Friday, April 3, 2015

Novel Antimalarial Scaffolds From Astrazeneca

The widespread emergence and dissemination of Plasmodium falciparum (Pf) strains resistant to conventional antimalarial drugs has intensified the efforts to discover and develop novel, structurally diverse drugs against multidrug-resistant Plasmodium strains. This situation is further aggravated by the emergence of Pf strains resistant to artemisinin derivatives in various part of Asia [1].

Scaffolds disclosed:
1. Triaminopyrimidine [1]
2. Aminoazabenzimidazoles [2]
3. N-Aryl-2-Aminobenzimidazoles [3]

Triaminopyrimidine

Authors report the discovery and optimization of novel antimalarial compounds, the triaminopyrimidines (TAPs), which emerged from a phenotypic screen against the blood stages of Pf. The clinical candidate (named as compound 12) is efficacious in a mouse model of Pf malaria with an ED99  less than 30-mgkg-1 in vivo safety margins in guinea pigs and rats. With a predicted half-life of 36 h in humans, a single dose of 260 mg might be sufficient to maintain therapeutic blood concentration for 4-5 days.

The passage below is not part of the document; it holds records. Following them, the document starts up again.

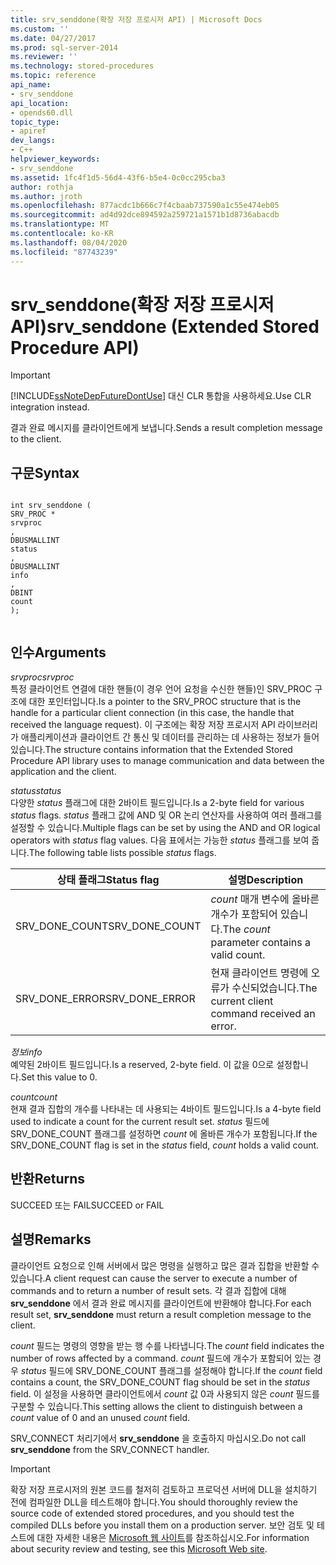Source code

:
 ```yaml
---
title: srv_senddone(확장 저장 프로시저 API) | Microsoft Docs
ms.custom: ''
ms.date: 04/27/2017
ms.prod: sql-server-2014
ms.reviewer: ''
ms.technology: stored-procedures
ms.topic: reference
api_name:
- srv_senddone
api_location:
- opends60.dll
topic_type:
- apiref
dev_langs:
- C++
helpviewer_keywords:
- srv_senddone
ms.assetid: 1fc4f1d5-56d4-43f6-b5e4-0c0cc295cba3
author: rothja
ms.author: jroth
ms.openlocfilehash: 877acdc1b666c7f4cbaab737590a1c55e474eb05
ms.sourcegitcommit: ad4d92dce894592a259721a1571b1d8736abacdb
ms.translationtype: MT
ms.contentlocale: ko-KR
ms.lasthandoff: 08/04/2020
ms.locfileid: "87743239"
---
```

# <a name="srv_senddone-extended-stored-procedure-api"></a><span data-ttu-id="31b34-102">srv_senddone(확장 저장 프로시저 API)</span><span class="sxs-lookup"><span data-stu-id="31b34-102">srv_senddone (Extended Stored Procedure API)</span></span>
    
> [!IMPORTANT]  
>  [!INCLUDE[ssNoteDepFutureDontUse](../../includes/ssnotedepfuturedontuse-md.md)] <span data-ttu-id="31b34-103">대신 CLR 통합을 사용하세요.</span><span class="sxs-lookup"><span data-stu-id="31b34-103">Use CLR integration instead.</span></span>  
  
 <span data-ttu-id="31b34-104">결과 완료 메시지를 클라이언트에게 보냅니다.</span><span class="sxs-lookup"><span data-stu-id="31b34-104">Sends a result completion message to the client.</span></span>  
  
## <a name="syntax"></a><span data-ttu-id="31b34-105">구문</span><span class="sxs-lookup"><span data-stu-id="31b34-105">Syntax</span></span>  
  
```  
  
int srv_senddone (  
SRV_PROC *  
srvproc  
,  
DBUSMALLINT   
status  
,  
DBUSMALLINT  
info  
,  
DBINT  
count   
);  
  
```  
  
## <a name="arguments"></a><span data-ttu-id="31b34-106">인수</span><span class="sxs-lookup"><span data-stu-id="31b34-106">Arguments</span></span>  
 <span data-ttu-id="31b34-107">*srvproc*</span><span class="sxs-lookup"><span data-stu-id="31b34-107">*srvproc*</span></span>  
 <span data-ttu-id="31b34-108">특정 클라이언트 연결에 대한 핸들(이 경우 언어 요청을 수신한 핸들)인 SRV_PROC 구조에 대한 포인터입니다.</span><span class="sxs-lookup"><span data-stu-id="31b34-108">Is a pointer to the SRV_PROC structure that is the handle for a particular client connection (in this case, the handle that received the language request).</span></span> <span data-ttu-id="31b34-109">이 구조에는 확장 저장 프로시저 API 라이브러리가 애플리케이션과 클라이언트 간 통신 및 데이터를 관리하는 데 사용하는 정보가 들어 있습니다.</span><span class="sxs-lookup"><span data-stu-id="31b34-109">The structure contains information that the Extended Stored Procedure API library uses to manage communication and data between the application and the client.</span></span>  
  
 <span data-ttu-id="31b34-110">*status*</span><span class="sxs-lookup"><span data-stu-id="31b34-110">*status*</span></span>  
 <span data-ttu-id="31b34-111">다양한 *status* 플래그에 대한 2바이트 필드입니다.</span><span class="sxs-lookup"><span data-stu-id="31b34-111">Is a 2-byte field for various *status* flags.</span></span> <span data-ttu-id="31b34-112">*status* 플래그 값에 AND 및 OR 논리 연산자를 사용하여 여러 플래그를 설정할 수 있습니다.</span><span class="sxs-lookup"><span data-stu-id="31b34-112">Multiple flags can be set by using the AND and OR logical operators with *status* flag values.</span></span> <span data-ttu-id="31b34-113">다음 표에서는 가능한 *status* 플래그를 보여 줍니다.</span><span class="sxs-lookup"><span data-stu-id="31b34-113">The following table lists possible *status* flags.</span></span>  
  
|<span data-ttu-id="31b34-114">상태 플래그</span><span class="sxs-lookup"><span data-stu-id="31b34-114">Status flag</span></span>|<span data-ttu-id="31b34-115">설명</span><span class="sxs-lookup"><span data-stu-id="31b34-115">Description</span></span>|  
|-----------------|-----------------|  
|<span data-ttu-id="31b34-116">SRV_DONE_COUNT</span><span class="sxs-lookup"><span data-stu-id="31b34-116">SRV_DONE_COUNT</span></span>|<span data-ttu-id="31b34-117">*count* 매개 변수에 올바른 개수가 포함되어 있습니다.</span><span class="sxs-lookup"><span data-stu-id="31b34-117">The *count* parameter contains a valid count.</span></span>|  
|<span data-ttu-id="31b34-118">SRV_DONE_ERROR</span><span class="sxs-lookup"><span data-stu-id="31b34-118">SRV_DONE_ERROR</span></span>|<span data-ttu-id="31b34-119">현재 클라이언트 명령에 오류가 수신되었습니다.</span><span class="sxs-lookup"><span data-stu-id="31b34-119">The current client command received an error.</span></span>|  
  
 <span data-ttu-id="31b34-120">*정보*</span><span class="sxs-lookup"><span data-stu-id="31b34-120">*info*</span></span>  
 <span data-ttu-id="31b34-121">예약된 2바이트 필드입니다.</span><span class="sxs-lookup"><span data-stu-id="31b34-121">Is a reserved, 2-byte field.</span></span> <span data-ttu-id="31b34-122">이 값을 0으로 설정합니다.</span><span class="sxs-lookup"><span data-stu-id="31b34-122">Set this value to 0.</span></span>  
  
 <span data-ttu-id="31b34-123">*count*</span><span class="sxs-lookup"><span data-stu-id="31b34-123">*count*</span></span>  
 <span data-ttu-id="31b34-124">현재 결과 집합의 개수를 나타내는 데 사용되는 4바이트 필드입니다.</span><span class="sxs-lookup"><span data-stu-id="31b34-124">Is a 4-byte field used to indicate a count for the current result set.</span></span> <span data-ttu-id="31b34-125">*status* 필드에 SRV_DONE_COUNT 플래그를 설정하면 *count* 에 올바른 개수가 포함됩니다.</span><span class="sxs-lookup"><span data-stu-id="31b34-125">If the SRV_DONE_COUNT flag is set in the *status* field, *count* holds a valid count.</span></span>  
  
## <a name="returns"></a><span data-ttu-id="31b34-126">반환</span><span class="sxs-lookup"><span data-stu-id="31b34-126">Returns</span></span>  
 <span data-ttu-id="31b34-127">SUCCEED 또는 FAIL</span><span class="sxs-lookup"><span data-stu-id="31b34-127">SUCCEED or FAIL</span></span>  
  
## <a name="remarks"></a><span data-ttu-id="31b34-128">설명</span><span class="sxs-lookup"><span data-stu-id="31b34-128">Remarks</span></span>  
 <span data-ttu-id="31b34-129">클라이언트 요청으로 인해 서버에서 많은 명령을 실행하고 많은 결과 집합을 반환할 수 있습니다.</span><span class="sxs-lookup"><span data-stu-id="31b34-129">A client request can cause the server to execute a number of commands and to return a number of result sets.</span></span> <span data-ttu-id="31b34-130">각 결과 집합에 대해 **srv_senddone** 에서 결과 완료 메시지를 클라이언트에 반환해야 합니다.</span><span class="sxs-lookup"><span data-stu-id="31b34-130">For each result set, **srv_senddone** must return a result completion message to the client.</span></span>  
  
 <span data-ttu-id="31b34-131">*count* 필드는 명령의 영향을 받는 행 수를 나타냅니다.</span><span class="sxs-lookup"><span data-stu-id="31b34-131">The *count* field indicates the number of rows affected by a command.</span></span> <span data-ttu-id="31b34-132">*count* 필드에 개수가 포함되어 있는 경우 *status* 필드에 SRV_DONE_COUNT 플래그를 설정해야 합니다.</span><span class="sxs-lookup"><span data-stu-id="31b34-132">If the *count* field contains a count, the SRV_DONE_COUNT flag should be set in the *status* field.</span></span> <span data-ttu-id="31b34-133">이 설정을 사용하면 클라이언트에서 *count* 값 0과 사용되지 않은 *count* 필드를 구분할 수 있습니다.</span><span class="sxs-lookup"><span data-stu-id="31b34-133">This setting allows the client to distinguish between a *count* value of 0 and an unused *count* field.</span></span>  
  
 <span data-ttu-id="31b34-134">SRV_CONNECT 처리기에서 **srv_senddone** 을 호출하지 마십시오.</span><span class="sxs-lookup"><span data-stu-id="31b34-134">Do not call **srv_senddone** from the SRV_CONNECT handler.</span></span>  
  
> [!IMPORTANT]  
>  <span data-ttu-id="31b34-135">확장 저장 프로시저의 원본 코드를 철저히 검토하고 프로덕션 서버에 DLL을 설치하기 전에 컴파일한 DLL을 테스트해야 합니다.</span><span class="sxs-lookup"><span data-stu-id="31b34-135">You should thoroughly review the source code of extended stored procedures, and you should test the compiled DLLs before you install them on a production server.</span></span> <span data-ttu-id="31b34-136">보안 검토 및 테스트에 대한 자세한 내용은 [Microsoft 웹 사이트](https://go.microsoft.com/fwlink/?LinkID=54761&amp;clcid=0x409https://msdn.microsoft.com/security/)를 참조하십시오.</span><span class="sxs-lookup"><span data-stu-id="31b34-136">For information about security review and testing, see this [Microsoft Web site](https://go.microsoft.com/fwlink/?LinkID=54761&amp;clcid=0x409https://msdn.microsoft.com/security/).</span></span>  
  
  
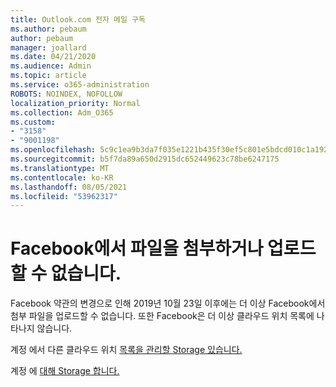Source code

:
 ```yaml
---
title: Outlook.com 전자 메일 구독
ms.author: pebaum
author: pebaum
manager: joallard
ms.date: 04/21/2020
ms.audience: Admin
ms.topic: article
ms.service: o365-administration
ROBOTS: NOINDEX, NOFOLLOW
localization_priority: Normal
ms.collection: Adm_O365
ms.custom:
- "3158"
- "9001198"
ms.openlocfilehash: 5c9c1ea9b3da7f035e1221b435f30ef5c801e5bdcd010c1a1922d712b6d626b0
ms.sourcegitcommit: b5f7da89a650d2915dc652449623c78be6247175
ms.translationtype: MT
ms.contentlocale: ko-KR
ms.lasthandoff: 08/05/2021
ms.locfileid: "53962317"
---
```

# <a name="unable-to-attach-or-upload-files-from-facebook"></a>Facebook에서 파일을 첨부하거나 업로드할 수 없습니다.

Facebook 약관의 변경으로 인해 2019년 10월 23일 이후에는 더 이상 Facebook에서 첨부 파일을 업로드할 수 없습니다. 또한 Facebook은 더 이상 클라우드 위치 목록에 나타나지 않습니다. 

계정 에서 다른 클라우드 위치 [목록을 관리할 Storage 있습니다.](https://go.microsoft.com/fwlink/?linkid=2111075)

계정 에 [대해 Storage 합니다.](https://support.office.com/article/477cb7cc-5732-4c40-8f23-30472de8138a)
  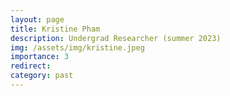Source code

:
 ```yaml
---
layout: page
title: Kristine Pham
description: Undergrad Researcher (summer 2023)
img: /assets/img/kristine.jpeg
importance: 3
redirect: 
category: past
---
```

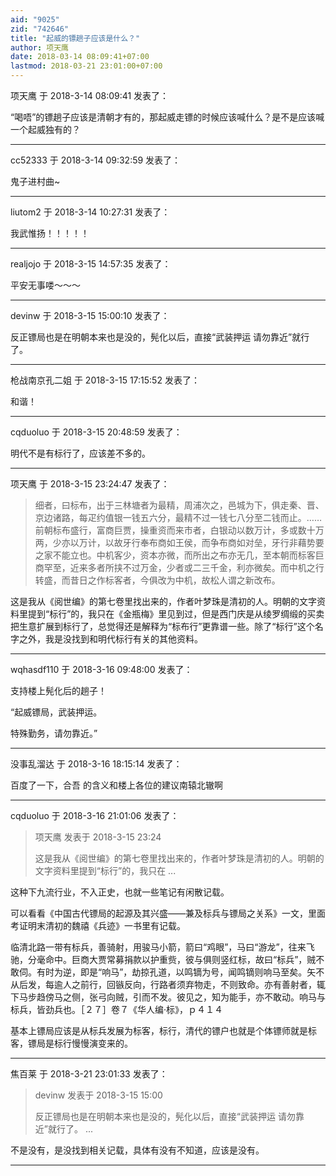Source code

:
 ```yaml
---
aid: "9025"
zid: "742646"
title: "起威的镖趟子应该是什么？"
author: 项天鹰
date: 2018-03-14 08:09:41+07:00
lastmod: 2018-03-21 23:01:00+07:00
---
```


项天鹰 于 2018-3-14 08:09:41 发表了：

“喝唔”的镖趟子应该是清朝才有的，那起威走镖的时候应该喊什么？是不是应该喊一个起威独有的？

---

cc52333 于 2018-3-14 09:32:59 发表了：

鬼子进村曲~

---

liutom2 于 2018-3-14 10:27:31 发表了：

我武惟扬！！！！！

---

realjojo 于 2018-3-15 14:57:35 发表了：

平安无事喽～～～

---

devinw 于 2018-3-15 15:00:10 发表了：

反正镖局也是在明朝本来也是没的，髡化以后，直接“武装押运 请勿靠近”就行了。

---

枪战南京孔二姐 于 2018-3-15 17:15:52 发表了：

和谐！

---

cqduoluo 于 2018-3-15 20:48:59 发表了：

明代不是有标行了，应该差不多的。

---

项天鹰 于 2018-3-15 23:24:47 发表了：

> 细者，曰标布，出于三林塘者为最精，周浦次之，邑城为下，俱走秦、晋、京边诸路，每疋约值银一钱五六分，最精不过一钱七八分至二钱而止。……前朝标布盛行，富商巨贾，操重资而来市者，白银动以数万计，多或数十万两，少亦以万计，以故牙行奉布商如王侯，而争布商如对垒，牙行非藉势要之家不能立也。中机客少，资本亦微，而所出之布亦无几，至本朝而标客巨商罕至，近来多者所挟不过万金，少者或二三千金，利亦微矣。而中机之行转盛，而昔日之作标客者，今俱改为中机，故松人谓之新改布。

这是我从《阅世编》的第七卷里找出来的，作者叶梦珠是清初的人。明朝的文字资料里提到“标行”的，我只在《金瓶梅》里见到过，但是西门庆是从绫罗绸缎的买卖把生意扩展到标行了，总觉得还是解释为“标布行”更靠谱一些。除了“标行”这个名字之外，我是没找到和明代标行有关的其他资料。

---

wqhasdf110 于 2018-3-16 09:48:00 发表了：

支持楼上髡化后的趟子！

“起威镖局，武装押运。

特殊勤务，请勿靠近。”

---

没事乱溜达 于 2018-3-16 18:15:14 发表了：

百度了一下，合吾 的含义和楼上各位的建议南辕北辙啊

---

cqduoluo 于 2018-3-16 21:01:06 发表了：

> 项天鹰 发表于 2018-3-15 23:24
>
> 这是我从《阅世编》的第七卷里找出来的，作者叶梦珠是清初的人。明朝的文字资料里提到“标行”的，我只在 ...

这种下九流行业，不入正史，也就一些笔记有闲散记载。

可以看看《中国古代镖局的起源及其兴盛——兼及标兵与镖局之关系》一文，里面考证明末清初的魏禧《兵迹》一书里有记载。

临清北路一带有标兵，善骑射，用骏马小箭，箭曰“鸡眼”，马曰“游龙”，往来飞驰，分毫命中。巨商大贾常募捐款以护重赀，彼与俱则竖红标，故曰“标兵”，贼不敢伺。有时为逆，即是“响马”，劫掠孔道，以鸣镝为号，闻鸣镝则响马至矣。矢不从后发，每逾人之前行，回镞反向，行路者须弃物走，不则致命。亦有善射者，辄下马步趋傍马之侧，张弓向贼，引而不发。彼见之，知为能手，亦不敢动。响马与标兵，皆劲兵也。［２７］卷７《华人编·标》，ｐ４１４

基本上镖局应该是从标兵发展为标客，标行，清代的镖户也就是个体镖师就是标客，镖局是标行慢慢演变来的。

---

焦百莱 于 2018-3-21 23:01:33 发表了：

> devinw 发表于 2018-3-15 15:00
>
> 反正镖局也是在明朝本来也是没的，髡化以后，直接“武装押运 请勿靠近”就行了。 ...

不是没有，是没找到相关记载，具体有没有不知道，应该是没有。

---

Compound 12, IUPAC name: (R)-N2-(4-cyclopropyl-5-fluoro-6-methylpyridin-2-yl)-N4-(1, 5-dimethyl-1H-pyrazol-3-yl)-5-(3, 4-dimethylpiperazin-1-yl)pyrimidine-2,4-diamine

Procedure:
(A) Pyridine, microwave, 150 °C, 45 min. 
(B) (i) POCl3, reflux, 6 h 
(ii) sodium carbonate, di-tert-butyl dicarbonate, room temperature, 16 h. 
(C) N,N-Diisopropylethylamine (DIPEA), ethanol, microwave, 110 °C, 1 h. 
(D) (i) Potassium tert-butoxide, 2,2'-bis(diphenylphosphino)-1,1'-binaphthyl (BINAP), pd2(dba)3, toluene, reflux, 12 h. 
(E) HCl (4 N) in dioxane, 15-30 min. 
(F) Compound 9, DIPEA, dichloromethane, formaldehyde (HCHO), sodium cyanoborohydride, 15 min.



References:
1. Sambandamurthy, V. K.; et. al. Triaminopyrimidine is a fast-killing and long-acting antimalarial clinical candidate. Nat Commun 2015, 6, Article number: 6715 doi:10.1038/ncomms7715
2. Hameed, P. S.; et. al. Aminoazabenzimidazoles, a novel class of orally active antimalarial agents. J Med Chem 2014, 57(13), 5702-5713.
3. Ramachandran, S.; et. al. N-aryl-2-aminobenzimidazoles: novel, efficacious, antimalarial lead compounds. J Med Chem 2014, 57(15), 6642-6652.